WHAT THIS TASK INVOLVES ▸
Whenever a line below mentions the word "result", that line should be copied.
BEGIN EXERCISE DATA
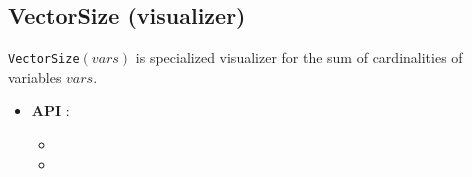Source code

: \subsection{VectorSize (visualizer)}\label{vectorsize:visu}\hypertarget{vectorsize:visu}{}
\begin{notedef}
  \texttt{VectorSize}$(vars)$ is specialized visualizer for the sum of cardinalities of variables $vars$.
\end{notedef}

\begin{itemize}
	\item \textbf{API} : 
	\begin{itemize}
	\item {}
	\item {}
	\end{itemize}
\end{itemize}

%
END EXERCISE DATA
BEGIN EXERCISE DATA
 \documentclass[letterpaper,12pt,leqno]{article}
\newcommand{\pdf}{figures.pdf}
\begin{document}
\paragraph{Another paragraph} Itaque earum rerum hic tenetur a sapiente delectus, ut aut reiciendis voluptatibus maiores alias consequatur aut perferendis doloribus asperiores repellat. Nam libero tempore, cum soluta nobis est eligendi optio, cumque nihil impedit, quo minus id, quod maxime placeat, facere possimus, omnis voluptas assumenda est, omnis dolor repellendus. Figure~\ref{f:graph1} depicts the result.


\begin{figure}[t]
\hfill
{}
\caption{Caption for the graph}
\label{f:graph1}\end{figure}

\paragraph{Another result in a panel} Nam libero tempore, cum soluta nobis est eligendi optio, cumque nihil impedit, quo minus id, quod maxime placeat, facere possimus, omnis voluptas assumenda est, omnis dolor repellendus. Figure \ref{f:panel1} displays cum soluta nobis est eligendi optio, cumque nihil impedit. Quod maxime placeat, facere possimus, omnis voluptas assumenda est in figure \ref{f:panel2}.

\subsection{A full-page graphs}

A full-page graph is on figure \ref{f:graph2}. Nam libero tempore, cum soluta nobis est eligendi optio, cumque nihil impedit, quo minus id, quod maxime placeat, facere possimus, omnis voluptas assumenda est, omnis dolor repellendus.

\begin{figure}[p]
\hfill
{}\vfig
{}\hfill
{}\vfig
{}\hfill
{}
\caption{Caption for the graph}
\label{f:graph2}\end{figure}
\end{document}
END EXERCISE DATA
BEGIN EXERCISE DATA
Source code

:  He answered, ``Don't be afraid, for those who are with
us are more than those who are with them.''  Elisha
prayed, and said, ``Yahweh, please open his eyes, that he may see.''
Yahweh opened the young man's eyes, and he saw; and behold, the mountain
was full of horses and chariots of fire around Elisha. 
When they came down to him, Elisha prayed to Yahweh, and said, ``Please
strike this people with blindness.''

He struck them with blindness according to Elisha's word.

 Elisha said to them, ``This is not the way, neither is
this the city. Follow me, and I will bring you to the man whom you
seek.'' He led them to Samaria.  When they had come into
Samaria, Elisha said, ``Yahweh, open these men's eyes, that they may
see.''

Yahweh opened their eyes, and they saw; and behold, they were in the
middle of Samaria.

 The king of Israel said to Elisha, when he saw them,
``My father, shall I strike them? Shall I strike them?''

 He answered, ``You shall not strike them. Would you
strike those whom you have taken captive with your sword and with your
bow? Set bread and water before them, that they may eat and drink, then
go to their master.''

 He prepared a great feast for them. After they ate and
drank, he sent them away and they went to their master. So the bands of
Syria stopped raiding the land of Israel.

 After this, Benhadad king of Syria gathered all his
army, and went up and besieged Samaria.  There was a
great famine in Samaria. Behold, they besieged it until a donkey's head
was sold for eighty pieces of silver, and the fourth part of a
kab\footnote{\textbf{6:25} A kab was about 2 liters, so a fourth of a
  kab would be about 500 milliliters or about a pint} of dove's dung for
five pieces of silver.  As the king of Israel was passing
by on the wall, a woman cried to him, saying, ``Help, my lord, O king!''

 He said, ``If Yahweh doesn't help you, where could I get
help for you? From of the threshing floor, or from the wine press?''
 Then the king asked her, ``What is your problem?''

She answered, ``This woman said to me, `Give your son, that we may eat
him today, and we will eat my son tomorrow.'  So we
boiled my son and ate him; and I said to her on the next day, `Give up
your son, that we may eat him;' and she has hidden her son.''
END EXERCISE DATA
RESPONSE ▸
\paragraph{Another paragraph} Itaque earum rerum hic tenetur a sapiente delectus, ut aut reiciendis voluptatibus maiores alias consequatur aut perferendis doloribus asperiores repellat. Nam libero tempore, cum soluta nobis est eligendi optio, cumque nihil impedit, quo minus id, quod maxime placeat, facere possimus, omnis voluptas assumenda est, omnis dolor repellendus. Figure~\ref{f:graph1} depicts the result.
\paragraph{Another result in a panel} Nam libero tempore, cum soluta nobis est eligendi optio, cumque nihil impedit, quo minus id, quod maxime placeat, facere possimus, omnis voluptas assumenda est, omnis dolor repellendus. Figure \ref{f:panel1} displays cum soluta nobis est eligendi optio, cumque nihil impedit. Quod maxime placeat, facere possimus, omnis voluptas assumenda est in figure \ref{f:panel2}.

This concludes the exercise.